== Exercise brief ==
Repeat exactly the opening lines of the records, ending with the line that contains "#### 7.4.1、请求重定向".

== Entries taken from a collection ==
+++

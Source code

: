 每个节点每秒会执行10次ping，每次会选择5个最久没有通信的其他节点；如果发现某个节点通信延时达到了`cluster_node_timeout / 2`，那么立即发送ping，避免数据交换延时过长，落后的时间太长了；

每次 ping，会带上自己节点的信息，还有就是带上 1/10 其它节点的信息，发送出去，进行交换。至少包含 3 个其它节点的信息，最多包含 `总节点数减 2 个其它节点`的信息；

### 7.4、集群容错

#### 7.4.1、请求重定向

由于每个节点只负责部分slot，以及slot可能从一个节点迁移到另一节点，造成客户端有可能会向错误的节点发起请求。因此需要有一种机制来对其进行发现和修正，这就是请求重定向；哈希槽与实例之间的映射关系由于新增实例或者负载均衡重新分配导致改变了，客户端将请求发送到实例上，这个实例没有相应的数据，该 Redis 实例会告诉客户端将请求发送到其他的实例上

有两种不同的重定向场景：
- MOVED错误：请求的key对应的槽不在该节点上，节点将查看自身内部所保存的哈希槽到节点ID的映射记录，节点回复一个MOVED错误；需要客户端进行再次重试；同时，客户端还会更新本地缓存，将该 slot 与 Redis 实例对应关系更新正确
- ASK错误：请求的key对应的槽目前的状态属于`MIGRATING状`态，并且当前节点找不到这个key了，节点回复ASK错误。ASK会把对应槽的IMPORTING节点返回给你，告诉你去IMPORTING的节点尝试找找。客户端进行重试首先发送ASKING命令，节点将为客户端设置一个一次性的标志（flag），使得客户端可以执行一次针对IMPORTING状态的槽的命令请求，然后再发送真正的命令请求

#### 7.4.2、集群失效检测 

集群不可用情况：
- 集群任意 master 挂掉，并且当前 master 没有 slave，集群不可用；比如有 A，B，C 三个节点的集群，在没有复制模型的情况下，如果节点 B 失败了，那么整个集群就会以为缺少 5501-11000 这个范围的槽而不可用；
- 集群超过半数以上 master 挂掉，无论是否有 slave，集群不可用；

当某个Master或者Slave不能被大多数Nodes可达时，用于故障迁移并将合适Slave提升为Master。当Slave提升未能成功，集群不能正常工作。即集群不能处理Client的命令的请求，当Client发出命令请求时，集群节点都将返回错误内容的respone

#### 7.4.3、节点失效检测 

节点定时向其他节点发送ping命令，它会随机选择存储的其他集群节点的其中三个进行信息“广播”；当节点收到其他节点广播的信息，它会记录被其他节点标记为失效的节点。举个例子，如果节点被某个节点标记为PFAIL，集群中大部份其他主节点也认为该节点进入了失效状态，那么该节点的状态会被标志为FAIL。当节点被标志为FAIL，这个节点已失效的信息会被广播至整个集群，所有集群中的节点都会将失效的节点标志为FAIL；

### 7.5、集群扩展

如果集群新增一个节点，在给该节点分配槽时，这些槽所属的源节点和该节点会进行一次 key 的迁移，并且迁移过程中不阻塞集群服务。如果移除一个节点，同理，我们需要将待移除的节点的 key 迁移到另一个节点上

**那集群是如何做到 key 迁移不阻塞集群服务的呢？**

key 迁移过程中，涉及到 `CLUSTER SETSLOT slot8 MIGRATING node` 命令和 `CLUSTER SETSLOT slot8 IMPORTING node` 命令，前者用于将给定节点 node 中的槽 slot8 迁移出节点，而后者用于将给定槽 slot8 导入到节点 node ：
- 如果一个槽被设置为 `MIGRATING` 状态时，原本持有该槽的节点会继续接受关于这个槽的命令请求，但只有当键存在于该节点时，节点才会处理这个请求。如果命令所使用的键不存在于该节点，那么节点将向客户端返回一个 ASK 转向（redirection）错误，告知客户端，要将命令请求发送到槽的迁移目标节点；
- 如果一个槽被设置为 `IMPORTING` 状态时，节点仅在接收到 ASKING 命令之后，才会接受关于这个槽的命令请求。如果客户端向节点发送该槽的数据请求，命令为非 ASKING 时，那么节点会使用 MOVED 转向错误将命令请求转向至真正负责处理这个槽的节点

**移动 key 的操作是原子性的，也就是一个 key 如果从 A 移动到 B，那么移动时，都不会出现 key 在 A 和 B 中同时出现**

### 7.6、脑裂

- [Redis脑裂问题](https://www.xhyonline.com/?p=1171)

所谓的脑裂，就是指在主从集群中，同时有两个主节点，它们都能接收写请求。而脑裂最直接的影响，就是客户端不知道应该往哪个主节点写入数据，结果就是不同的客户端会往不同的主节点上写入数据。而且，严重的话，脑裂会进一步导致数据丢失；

+++

== Answer ==
Source code

: 每个节点每秒会执行10次ping，每次会选择5个最久没有通信的其他节点；如果发现某个节点通信延时达到了`cluster_node_timeout / 2`，那么立即发送ping，避免数据交换延时过长，落后的时间太长了；

每次 ping，会带上自己节点的信息，还有就是带上 1/10 其它节点的信息，发送出去，进行交换。至少包含 3 个其它节点的信息，最多包含 `总节点数减 2 个其它节点`的信息；

### 7.4、集群容错

#### 7.4.1、请求重定向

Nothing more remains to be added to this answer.